Nulle route ne nous reliant à la cité terrestre, mille ans s’écoulent ici aussi vite qu’un jour. Nous sommes dans ce monde et nous n’y sommes pas, où Dame Nature a fait de l’homme sa propre énigme, et dans lequel un esprit maléfique a jeté les germes de la dissolution. Et, contemplant alors cet infini spectacle, il me semblait que la vie de la chair dilapidée refluait et que l’esprit agitait ses ailes de jeune faucon sur cette divine obscurité. 

[12] Dino Buzzati, Il Deserto dei Tartari, 1949.

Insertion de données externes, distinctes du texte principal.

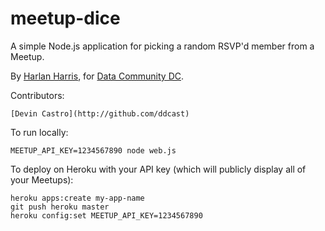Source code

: meetup-dice
===========

A simple Node.js application for picking a random RSVP'd member from a Meetup.

By [Harlan Harris](http://github.com/HarlanH), for [Data Community DC](http://datacommunitydc.org).

Contributors:

    [Devin Castro](http://github.com/ddcast)

To run locally:

    MEETUP_API_KEY=1234567890 node web.js
   
To deploy on Heroku with your API key (which will publicly display all of your Meetups):

    heroku apps:create my-app-name
    git push heroku master
    heroku config:set MEETUP_API_KEY=1234567890

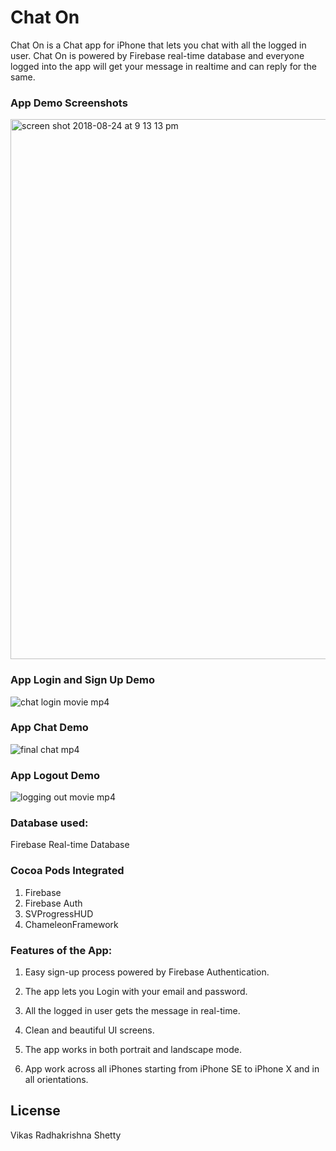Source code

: # Chat On
Chat On is a Chat app for iPhone that lets you chat with all the logged in user. Chat On is powered by Firebase real-time database and everyone logged into the app will get your message in realtime and can reply for the same. 

### App Demo Screenshots
<img width="864" alt="screen shot 2018-08-24 at 9 13 13 pm" src="https://user-images.githubusercontent.com/22437872/44614906-98a1fb00-a7e2-11e8-8e6f-37e4b4f951f6.png">


### App Login and Sign Up Demo 

![chat login movie mp4](https://user-images.githubusercontent.com/22437872/44614834-3ac0e380-a7e1-11e8-9532-fadf4e7fe63e.gif)

### App Chat Demo 

![final chat mp4](https://user-images.githubusercontent.com/22437872/44614835-401e2e00-a7e1-11e8-999e-ca3e39eb73c4.gif)

### App Logout Demo 

![logging out movie mp4](https://user-images.githubusercontent.com/22437872/44614837-444a4b80-a7e1-11e8-8cfc-c005a336ce48.gif)


### Database used:

Firebase Real-time Database

### Cocoa Pods Integrated

1) Firebase
2) Firebase Auth
3) SVProgressHUD
4) ChameleonFramework

### Features of the App:


1) Easy sign-up process powered by Firebase Authentication. 

2) The app lets you Login with your email and password. 

3) All the logged in user gets the message in real-time.  

4) Clean and beautiful UI screens.

5) The app works in both portrait and landscape mode. 

6) App work across all iPhones starting from iPhone SE to iPhone X and in all orientations. 


## License

Vikas Radhakrishna Shetty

[13] On connaît la polyvalence symbolique du sel, dont la notice du  Dictionnaire des symboles (éd. R. Laffont, 1982 [1969], coll. Bouquins, p. 858) nous livre l’essentiel : « Le sel est à la fois conservateur des aliments et destructeur par corrosion. Aussi son symbole s’applique-t-il à la loi des transmutations physiques comme à la loi des transmutations morales et spirituelles. Le porte-parole du Christ comme sel de la terre en est, certes, la force et la saveur, mais aussi le protecteur contre la corruption. […] Condiment essentiel et physiologiquement nécessaire à la nourriture, l’aliment du sel est évoqué dans la liturgie baptismale ; sel de la sagesse, il est par là même le symbole de la nourriture spirituelle. Le caractère pénitentiel qu’on lui attribue quelquefois en la circonstance est, sinon erroné, du moins secondaire. [….] Le sel peut [aussi] s’opposer à la fertilité. Ici la terre salée signifie la terre aride, durcie. Les Romains répandaient du sel sur la terre des villes qu’ils avaient rasées, pour rendre le sol à jamais stérile. Les mystiques comparent parfois l’âme à une terre salée, ou, au contraire, à une terre fertilisée par la rosée de la grâce. […] ». Rappelons en outre que la Mer Morte est censée recouvrir les vestiges des villes maudites détruites par Dieu (Sodome et Gomorrhe), et que nulle vie ne peut se développer dans cette étendue d’eau saline ; enfin, lors de l’épisode, précisément, de la destruction de Sodome et Gomorrhe, lorsque la femme de Loth, enfreignant l’interdit divin, se retourne, elle est changée en statue de sel. Enfin, rappelons que ce qui fascine Doughty dans le désert, pour des raisons idiosyncrasiques (« Doughty was only keen on life and death » a dit un  commentateur non-identifié), c’est sa capacité à dénuder le socle de la condition humaine, et à renvoyer en permanence le voyageur à ce socle : la vie et la mort.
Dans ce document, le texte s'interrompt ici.